There are a number of branches of Daunt Books, so if the look above is what you're craving, be sure to head for the Marylebone branch.
Address: 84 Marylebone High St, W1U 4QW, dauntbooks.co.uk
John Sandoe Books
Just off the King's Road, you'll find John Sandoe Books, a welcoming and cosy bookshop that's perfectly designed for hours of browsing and getting lost in books. It was opened by John Sandoe back in 1957, and while he retired some time ago, it continues to operate with his name above the door.
The shop specialises in rare and unique books, so it's not the place to go if you want to be sure to find Ann Cleeves's latest – but true book lovers will be delighted at the prospect of happening upon something new and unfamiliar.
Address: 10 Blacklands Terrace, SW3 2SR
If you like your bookshops cosy, unique, and packed to the ceilings with more books than you could ever hope to read, you need to visit Hurlingham Books in South West London. Founded in 1968 by Ray Cole, they have virtually anything you could ever want – along with a nearby warehouse with even more books.
Address: Ranelagh Gardens, 91 Fulham High St, London SW6 3JS, United Kingdom
Libreria describes itself as “an antidote for the technological age”, and they actually forbid the use of phones within their shop. Inside the shop, books tower overhead, stretching all the way up to the mirrored ceiling.
This one is particularly fun because the outside of the shop gives very little indication of what you'll find inside.
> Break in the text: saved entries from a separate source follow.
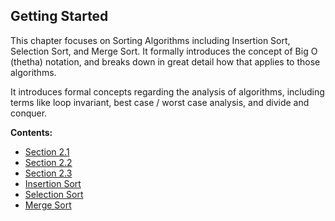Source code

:## Getting Started

This chapter focuses on Sorting Algorithms including Insertion Sort, Selection Sort, and Merge Sort. It formally introduces the concept of Big O (thetha) notation, and breaks down in great detail how that applies to those algorithms.

It introduces formal concepts regarding the analysis of algorithms, including terms like loop invariant, best case / worst case analysis, and divide and conquer.

**Contents:**
- [Section 2.1](#)
- [Section 2.2](#)
- [Section 2.3](#)
- [Insertion Sort](#)
- [Selection Sort](#)
- [Merge Sort](#)
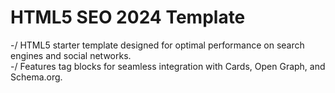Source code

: # HTML5 SEO 2024 Template
-/ HTML5 starter template designed for optimal performance on search engines and social networks.<br> 
-/ Features tag blocks for seamless integration with Cards, Open Graph, and Schema.org.

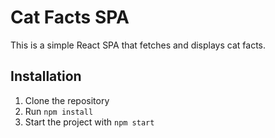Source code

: # Cat Facts SPA

This is a simple React SPA that fetches and displays cat facts.

## Installation
1. Clone the repository
2. Run `npm install`
3. Start the project with `npm start`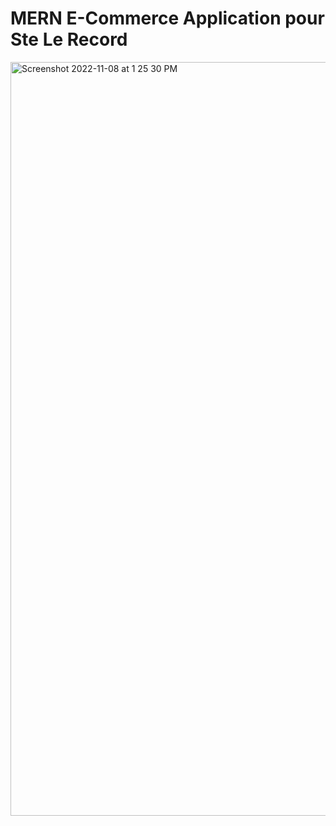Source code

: # MERN E-Commerce Application pour Ste Le Record 



<img width="1206" alt="Screenshot 2022-11-08 at 1 25 30 PM" src="https://user-images.githubusercontent.com/49615834/200563506-4c279a41-1239-4a98-9202-05e75fabf862.png">
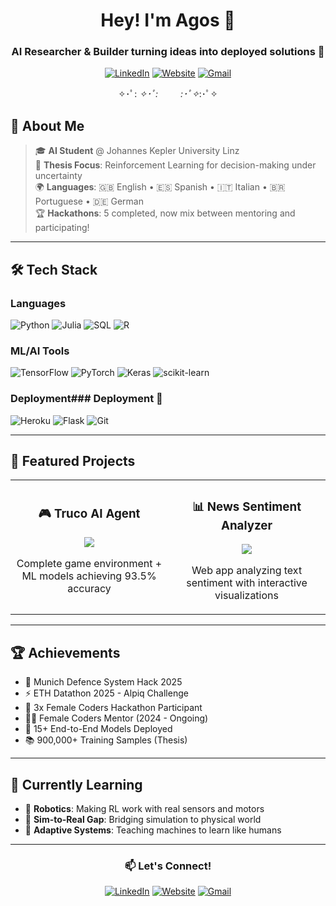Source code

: <div align="center">
  
# Hey! I'm Agos 👋

### AI Researcher & Builder turning ideas into deployed solutions 🚀

[![LinkedIn](https://img.shields.io/badge/LinkedIn-DDA0DD?style=for-the-badge&logo=linkedin&logoColor=grey)](https://linkedin.com/in/agostinavidalvillanueva-a36626201)
[![Website](https://img.shields.io/badge/Website-F0BBDD?style=for-the-badge&logo=google-chrome&logoColor=grey)](https://agostinavidalvillanueva.com)
[![Gmail](https://img.shields.io/badge/Gmail-FFB6C1?style=for-the-badge&logo=gmail&logoColor=grey)](mailto:agostinavidalvillanueva@gmail.com)

</div>

<div align="center">
  
✧･ﾟ: *✧･ﾟ:* 　　 *:･ﾟ✧*:･ﾟ✧

</div>

## 🎯 About Me

> 🎓 **AI Student** @ Johannes Kepler University Linz  
> 🔬 **Thesis Focus**: Reinforcement Learning for decision-making under uncertainty  
> 🌍 **Languages**: 🇬🇧 English • 🇪🇸 Spanish • 🇮🇹 Italian • 🇧🇷 Portuguese • 🇩🇪 German  
> 🏆 **Hackathons**: 5 completed, now mix between mentoring and participating!

---

## 🛠️ Tech Stack

### Languages
![Python](https://img.shields.io/badge/Python-FFB6C1?style=for-the-badge&logo=python&logoColor=grey)
![Julia](https://img.shields.io/badge/Julia-DDA0DD?style=for-the-badge&logo=julia&logoColor=grey)
![SQL](https://img.shields.io/badge/SQL-87CEEB?style=for-the-badge&logo=postgresql&logoColor=grey)
![R](https://img.shields.io/badge/R-98FB98?style=for-the-badge&logo=r&logoColor=grey)


### ML/AI Tools
![TensorFlow](https://img.shields.io/badge/TensorFlow-FFDAB9?style=for-the-badge&logo=tensorflow&logoColor=grey)
![PyTorch](https://img.shields.io/badge/PyTorch-E6E6FA?style=for-the-badge&logo=pytorch&logoColor=grey)
![Keras](https://img.shields.io/badge/Keras-F0E68C?style=for-the-badge&logo=keras&logoColor=grey)
![scikit-learn](https://img.shields.io/badge/scikit--learn-FFE4E1?style=for-the-badge&logo=scikit-learn&logoColor=grey)

### Deployment### Deployment 🌷
![Heroku](https://img.shields.io/badge/Heroku-E6D7FF?style=for-the-badge&logo=heroku&logoColor=grey)
![Flask](https://img.shields.io/badge/Flask-F5DEB3?style=for-the-badge&logo=flask&logoColor=grey)
![Git](https://img.shields.io/badge/Git-F0BBDD?style=for-the-badge&logo=git&logoColor=grey)

---

## 🚀 Featured Projects

<table>
  <tr>
    <td width="50%">
      <h3 align="center">🎮 Truco AI Agent</h3>
      <p align="center">
        <a href="https://github.com/wgstna/truco">
          <img src="https://github-readme-stats.vercel.app/api/pin/?username=wgstna&repo=truco&theme=dark" />
        </a>
      </p>
      <p align="center">Complete game environment + ML models achieving 93.5% accuracy</p>
    </td>
    <td width="50%">
      <h3 align="center">📊 News Sentiment Analyzer</h3>
      <p align="center">
        <a href="https://github.com/wgstna/news_sentiment_analysis_portfolio">
          <img src="https://github-readme-stats.vercel.app/api/pin/?username=wgstna&repo=news_sentiment_analysis_portfolio&theme=dark" />
        </a>
      </p>
      <p align="center">Web app analyzing text sentiment with interactive visualizations</p>
    </td>
  </tr>
</table>

---

## 🏆 Achievements

- 🚀 Munich Defence System Hack 2025
- ⚡ ETH Datathon 2025 - Alpiq Challenge
- 🌟 3x Female Coders Hackathon Participant
- 👩‍💻 Female Coders Mentor (2024 - Ongoing)
- 🎯 15+ End-to-End Models Deployed
- 📚 900,000+ Training Samples (Thesis)

---

## 🌱 Currently Learning

- 🤖 **Robotics**: Making RL work with real sensors and motors
- 🔄 **Sim-to-Real Gap**: Bridging simulation to physical world
- 🧠 **Adaptive Systems**: Teaching machines to learn like humans

---

<div align="center">
  
### 📫 Let's Connect!
  
[![LinkedIn](https://img.shields.io/badge/LinkedIn-DDA0DD?style=for-the-badge&logo=linkedin&logoColor=grey)](https://linkedin.com/in/agostinavidalvillanueva-a36626201)
[![Website](https://img.shields.io/badge/Website-F0BBDD?style=for-the-badge&logo=google-chrome&logoColor=grey)](https://agostinavidalvillanueva.com)
[![Gmail](https://img.shields.io/badge/Gmail-FFB6C1?style=for-the-badge&logo=gmail&logoColor=grey)](mailto:agostinavidalvillanueva@gmail.com)

</div>


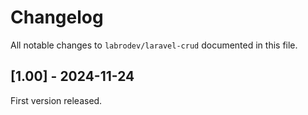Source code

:# Changelog

All notable changes to `labrodev/laravel-crud`
documented in this file.

## [1.00] - 2024-11-24

First version released.

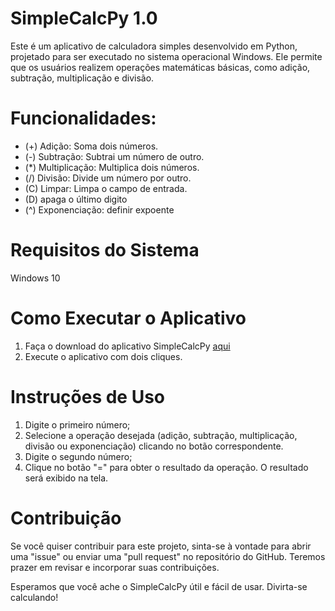 # SimpleCalcPy 1.0

Este é um aplicativo de calculadora simples desenvolvido em Python, projetado para ser executado no sistema operacional Windows. Ele permite que os usuários realizem operações matemáticas básicas, como adição, subtração, multiplicação e divisão.

# Funcionalidades:
  - (+) Adição: Soma dois números.
  - (-) Subtração: Subtrai um número de outro.
  - (*) Multiplicação: Multiplica dois números.
  - (/) Divisão: Divide um número por outro.
  - (C) Limpar: Limpa o campo de entrada.
  - (D) apaga o último digito
  - (^) Exponenciação: definir expoente
  
# Requisitos do Sistema
  Windows 10
  
# Como Executar o Aplicativo
  1. Faça o download do aplicativo SimpleCalcPy <a href="https://drive.google.com/file/d/19LEqisCOnhl77a0iPfj_g_DXfPbsVVTH/view?usp=drive_link">aqui</a>
  2. Execute o aplicativo com dois cliques.

# Instruções de Uso
  1. Digite o primeiro número;
  2. Selecione a operação desejada (adição, subtração, multiplicação, divisão ou exponenciação) clicando no botão correspondente.
  3. Digite o segundo número;
  4. Clique no botão "=" para obter o resultado da operação.
  O resultado será exibido na tela.

# Contribuição
Se você quiser contribuir para este projeto, sinta-se à vontade para abrir uma "issue" ou enviar uma "pull request" no repositório do GitHub. Teremos prazer em revisar e incorporar suas contribuições.

Esperamos que você ache o SimpleCalcPy útil e fácil de usar. Divirta-se calculando!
The interior was designed by Spanish architects SelgasCano, and it's a fun, fanciful space that can't help but arouse creative feelings in its visitors.
Address: 65 Hanbury St, E1 5JP
Word on the Water
This dog-friendly floating bookshop is unlike anything you've probably seen before. Inside a century-old barge, you'll find all manner of new and used books, along with the occasional jazz night, poetry slam, or book reading.
Address: York Way, Granary Square, N1C 4AA
We didn't put this one first because honestly, they've already got enough going for them. Hatchards is not only London's oldest bookshop, it's also the most prestigious. They opened their doors back in 1797, and today they house more than 100,000 rare, limited, and first edition books – along with plenty of interesting contemporary selections.
The shop has been bestowed with at least three royal warrants, including one from Queen Elizabeth herself. If history, oak, and mahogany are your scene, make sure to plan a stop here on your next London trip. It's right next door to Fortnum & Mason.
Address: 187 Piccadilly, W1J 9LE
If you've got a subversive streak, you'll enjoy this socialist bookshop on Bloomsbury Street. Bookmarks has been equipping readers with the knowledge and inspiration they need to fight the man for more than four decades, making them one of the most un-Amazon shops you'll ever encounter.
Address: 1 Bloomsbury St, Bloomsbury, London WC1B 3QE
The Open Book
At first glance, The Open Book doesn't seem any different from a million other small independent bookshops. Or rather, it doesn't seem any different from the 1000 or so remaining independent bookshops in the UK. It's cosy, full of interesting selections, and staffed by people who actually read.
What's magical about this shop, though, is that it's a bit like the TARDIS. Though the front of the shop is tiny, it stretches far back into the building, with a back door that opens up to a garden. It's the sort of place all book lovers should seek to support and preserve.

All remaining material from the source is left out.